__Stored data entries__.

Content starts

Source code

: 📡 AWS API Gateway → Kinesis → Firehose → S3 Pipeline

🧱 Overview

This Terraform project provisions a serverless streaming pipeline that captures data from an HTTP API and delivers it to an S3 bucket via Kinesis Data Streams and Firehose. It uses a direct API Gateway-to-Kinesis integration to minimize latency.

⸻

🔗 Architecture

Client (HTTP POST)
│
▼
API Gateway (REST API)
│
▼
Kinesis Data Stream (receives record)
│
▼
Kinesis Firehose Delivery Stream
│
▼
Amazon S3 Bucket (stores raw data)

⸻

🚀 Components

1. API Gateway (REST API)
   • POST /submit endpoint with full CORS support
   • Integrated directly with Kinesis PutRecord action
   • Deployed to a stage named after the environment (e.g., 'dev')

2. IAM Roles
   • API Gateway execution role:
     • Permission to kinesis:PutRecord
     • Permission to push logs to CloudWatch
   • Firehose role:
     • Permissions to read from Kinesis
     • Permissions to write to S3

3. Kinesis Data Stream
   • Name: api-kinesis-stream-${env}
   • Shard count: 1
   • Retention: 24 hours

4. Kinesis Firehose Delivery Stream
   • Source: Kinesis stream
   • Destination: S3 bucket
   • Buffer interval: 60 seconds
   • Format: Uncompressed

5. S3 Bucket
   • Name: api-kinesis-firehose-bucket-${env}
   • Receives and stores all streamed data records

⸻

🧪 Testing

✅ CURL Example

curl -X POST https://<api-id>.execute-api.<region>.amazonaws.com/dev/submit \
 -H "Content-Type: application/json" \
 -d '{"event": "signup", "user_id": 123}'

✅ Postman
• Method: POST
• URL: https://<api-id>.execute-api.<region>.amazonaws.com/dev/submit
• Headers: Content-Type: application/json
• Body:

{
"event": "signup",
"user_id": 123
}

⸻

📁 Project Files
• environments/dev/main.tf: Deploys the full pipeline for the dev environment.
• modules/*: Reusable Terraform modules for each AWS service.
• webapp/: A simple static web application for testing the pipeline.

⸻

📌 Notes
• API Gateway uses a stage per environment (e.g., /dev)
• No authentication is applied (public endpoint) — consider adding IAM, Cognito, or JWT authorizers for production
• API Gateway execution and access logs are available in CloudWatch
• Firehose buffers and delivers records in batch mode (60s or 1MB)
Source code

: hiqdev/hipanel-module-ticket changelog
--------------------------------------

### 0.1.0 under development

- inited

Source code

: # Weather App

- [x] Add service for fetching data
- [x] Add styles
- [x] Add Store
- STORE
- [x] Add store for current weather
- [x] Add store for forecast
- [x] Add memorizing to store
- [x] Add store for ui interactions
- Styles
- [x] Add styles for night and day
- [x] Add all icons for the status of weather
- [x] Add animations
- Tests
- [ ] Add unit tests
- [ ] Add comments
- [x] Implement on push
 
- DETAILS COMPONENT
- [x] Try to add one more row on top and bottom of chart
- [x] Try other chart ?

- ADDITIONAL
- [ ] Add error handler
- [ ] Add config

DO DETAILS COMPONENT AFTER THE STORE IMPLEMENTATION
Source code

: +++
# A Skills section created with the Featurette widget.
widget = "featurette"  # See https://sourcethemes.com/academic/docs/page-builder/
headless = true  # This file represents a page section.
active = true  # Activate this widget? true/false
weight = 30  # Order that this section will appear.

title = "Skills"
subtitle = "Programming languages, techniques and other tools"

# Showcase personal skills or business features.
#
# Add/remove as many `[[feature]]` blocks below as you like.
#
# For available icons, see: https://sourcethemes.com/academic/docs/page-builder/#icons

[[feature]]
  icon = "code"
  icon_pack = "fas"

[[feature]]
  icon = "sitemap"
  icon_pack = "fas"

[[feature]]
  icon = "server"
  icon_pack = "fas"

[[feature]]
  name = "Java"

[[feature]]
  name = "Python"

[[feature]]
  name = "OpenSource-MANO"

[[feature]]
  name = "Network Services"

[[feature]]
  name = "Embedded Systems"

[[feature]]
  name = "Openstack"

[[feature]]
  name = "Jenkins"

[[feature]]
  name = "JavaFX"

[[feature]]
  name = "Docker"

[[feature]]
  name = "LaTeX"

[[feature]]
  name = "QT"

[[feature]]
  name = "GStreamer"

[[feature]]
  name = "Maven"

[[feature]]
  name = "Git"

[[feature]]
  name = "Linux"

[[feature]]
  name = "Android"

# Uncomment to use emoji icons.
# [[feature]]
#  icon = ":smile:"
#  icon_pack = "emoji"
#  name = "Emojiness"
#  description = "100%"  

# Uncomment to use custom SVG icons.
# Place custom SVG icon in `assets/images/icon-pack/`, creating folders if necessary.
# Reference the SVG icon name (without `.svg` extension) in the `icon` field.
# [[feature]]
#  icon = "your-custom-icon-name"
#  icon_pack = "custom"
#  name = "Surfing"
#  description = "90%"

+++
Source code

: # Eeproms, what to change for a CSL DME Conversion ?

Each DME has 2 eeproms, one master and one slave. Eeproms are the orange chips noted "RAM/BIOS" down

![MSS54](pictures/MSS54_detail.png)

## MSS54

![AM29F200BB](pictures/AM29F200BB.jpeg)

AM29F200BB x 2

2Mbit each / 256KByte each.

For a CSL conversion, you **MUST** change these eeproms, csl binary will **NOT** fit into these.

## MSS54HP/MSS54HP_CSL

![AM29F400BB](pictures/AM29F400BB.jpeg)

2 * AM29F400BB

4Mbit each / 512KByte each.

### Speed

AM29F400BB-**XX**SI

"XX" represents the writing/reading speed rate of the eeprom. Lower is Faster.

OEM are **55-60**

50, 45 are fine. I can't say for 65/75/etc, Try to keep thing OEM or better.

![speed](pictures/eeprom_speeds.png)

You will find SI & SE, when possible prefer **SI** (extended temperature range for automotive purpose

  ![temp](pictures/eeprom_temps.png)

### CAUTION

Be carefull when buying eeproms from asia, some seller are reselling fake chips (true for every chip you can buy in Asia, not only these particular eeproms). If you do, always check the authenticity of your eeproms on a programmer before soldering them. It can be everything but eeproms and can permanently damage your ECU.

Content ends

__Brief__. Print every record above exactly as it stands.

__Reply to the exercise__.
Source code

: 📡 AWS API Gateway → Kinesis → Firehose → S3 Pipeline

🧱 Overview

This Terraform project provisions a serverless streaming pipeline that captures data from an HTTP API and delivers it to an S3 bucket via Kinesis Data Streams and Firehose. It uses a direct API Gateway-to-Kinesis integration to minimize latency.

⸻

🔗 Architecture

Client (HTTP POST)
│
▼
API Gateway (REST API)
│
▼
Kinesis Data Stream (receives record)
│
▼
Kinesis Firehose Delivery Stream
│
▼
Amazon S3 Bucket (stores raw data)

⸻

🚀 Components

1. API Gateway (REST API)
   • POST /submit endpoint with full CORS support
   • Integrated directly with Kinesis PutRecord action
   • Deployed to a stage named after the environment (e.g., 'dev')

2. IAM Roles
   • API Gateway execution role:
     • Permission to kinesis:PutRecord
     • Permission to push logs to CloudWatch
   • Firehose role:
     • Permissions to read from Kinesis
     • Permissions to write to S3

3. Kinesis Data Stream
   • Name: api-kinesis-stream-${env}
   • Shard count: 1
   • Retention: 24 hours

4. Kinesis Firehose Delivery Stream
   • Source: Kinesis stream
   • Destination: S3 bucket
   • Buffer interval: 60 seconds
   • Format: Uncompressed

5. S3 Bucket
   • Name: api-kinesis-firehose-bucket-${env}
   • Receives and stores all streamed data records

⸻

🧪 Testing

✅ CURL Example

curl -X POST https://<api-id>.execute-api.<region>.amazonaws.com/dev/submit \
 -H "Content-Type: application/json" \
 -d '{"event": "signup", "user_id": 123}'

✅ Postman
• Method: POST
• URL: https://<api-id>.execute-api.<region>.amazonaws.com/dev/submit
• Headers: Content-Type: application/json
• Body:

{
"event": "signup",
"user_id": 123
}

⸻

📁 Project Files
• environments/dev/main.tf: Deploys the full pipeline for the dev environment.
• modules/*: Reusable Terraform modules for each AWS service.
• webapp/: A simple static web application for testing the pipeline.

⸻

📌 Notes
• API Gateway uses a stage per environment (e.g., /dev)
• No authentication is applied (public endpoint) — consider adding IAM, Cognito, or JWT authorizers for production
• API Gateway execution and access logs are available in CloudWatch
• Firehose buffers and delivers records in batch mode (60s or 1MB)
Source code

: hiqdev/hipanel-module-ticket changelog
--------------------------------------

### 0.1.0 under development

- inited

Source code

: # Weather App

- [x] Add service for fetching data
- [x] Add styles
- [x] Add Store
- STORE
- [x] Add store for current weather
- [x] Add store for forecast
- [x] Add memorizing to store
- [x] Add store for ui interactions
- Styles
- [x] Add styles for night and day
- [x] Add all icons for the status of weather
- [x] Add animations
- Tests
- [ ] Add unit tests
- [ ] Add comments
- [x] Implement on push
 
- DETAILS COMPONENT
- [x] Try to add one more row on top and bottom of chart
- [x] Try other chart ?

- ADDITIONAL
- [ ] Add error handler
- [ ] Add config

DO DETAILS COMPONENT AFTER THE STORE IMPLEMENTATION
Source code

: +++
# A Skills section created with the Featurette widget.
widget = "featurette"  # See https://sourcethemes.com/academic/docs/page-builder/
headless = true  # This file represents a page section.
active = true  # Activate this widget? true/false
weight = 30  # Order that this section will appear.

title = "Skills"
subtitle = "Programming languages, techniques and other tools"

# Showcase personal skills or business features.
#
# Add/remove as many `[[feature]]` blocks below as you like.
#
# For available icons, see: https://sourcethemes.com/academic/docs/page-builder/#icons

[[feature]]
  icon = "code"
  icon_pack = "fas"

[[feature]]
  icon = "sitemap"
  icon_pack = "fas"

[[feature]]
  icon = "server"
  icon_pack = "fas"

[[feature]]
  name = "Java"

[[feature]]
  name = "Python"

[[feature]]
  name = "OpenSource-MANO"

[[feature]]
  name = "Network Services"

[[feature]]
  name = "Embedded Systems"

[[feature]]
  name = "Openstack"

[[feature]]
  name = "Jenkins"

[[feature]]
  name = "JavaFX"

[[feature]]
  name = "Docker"

[[feature]]
  name = "LaTeX"

[[feature]]
  name = "QT"

[[feature]]
  name = "GStreamer"

[[feature]]
  name = "Maven"

[[feature]]
  name = "Git"

[[feature]]
  name = "Linux"

[[feature]]
  name = "Android"

# Uncomment to use emoji icons.
# [[feature]]
#  icon = ":smile:"
#  icon_pack = "emoji"
#  name = "Emojiness"
#  description = "100%"  

# Uncomment to use custom SVG icons.
# Place custom SVG icon in `assets/images/icon-pack/`, creating folders if necessary.
# Reference the SVG icon name (without `.svg` extension) in the `icon` field.
# [[feature]]
#  icon = "your-custom-icon-name"
#  icon_pack = "custom"
#  name = "Surfing"
#  description = "90%"

+++
Source code

: # Eeproms, what to change for a CSL DME Conversion ?

Each DME has 2 eeproms, one master and one slave. Eeproms are the orange chips noted "RAM/BIOS" down

![MSS54](pictures/MSS54_detail.png)

## MSS54

![AM29F200BB](pictures/AM29F200BB.jpeg)

AM29F200BB x 2

2Mbit each / 256KByte each.

For a CSL conversion, you **MUST** change these eeproms, csl binary will **NOT** fit into these.

## MSS54HP/MSS54HP_CSL

![AM29F400BB](pictures/AM29F400BB.jpeg)

2 * AM29F400BB

4Mbit each / 512KByte each.

### Speed

AM29F400BB-**XX**SI

"XX" represents the writing/reading speed rate of the eeprom. Lower is Faster.

OEM are **55-60**

50, 45 are fine. I can't say for 65/75/etc, Try to keep thing OEM or better.

![speed](pictures/eeprom_speeds.png)

You will find SI & SE, when possible prefer **SI** (extended temperature range for automotive purpose

  ![temp](pictures/eeprom_temps.png)

### CAUTION

Be carefull when buying eeproms from asia, some seller are reselling fake chips (true for every chip you can buy in Asia, not only these particular eeproms). If you do, always check the authenticity of your eeproms on a programmer before soldering them. It can be everything but eeproms and can permanently damage your ECU.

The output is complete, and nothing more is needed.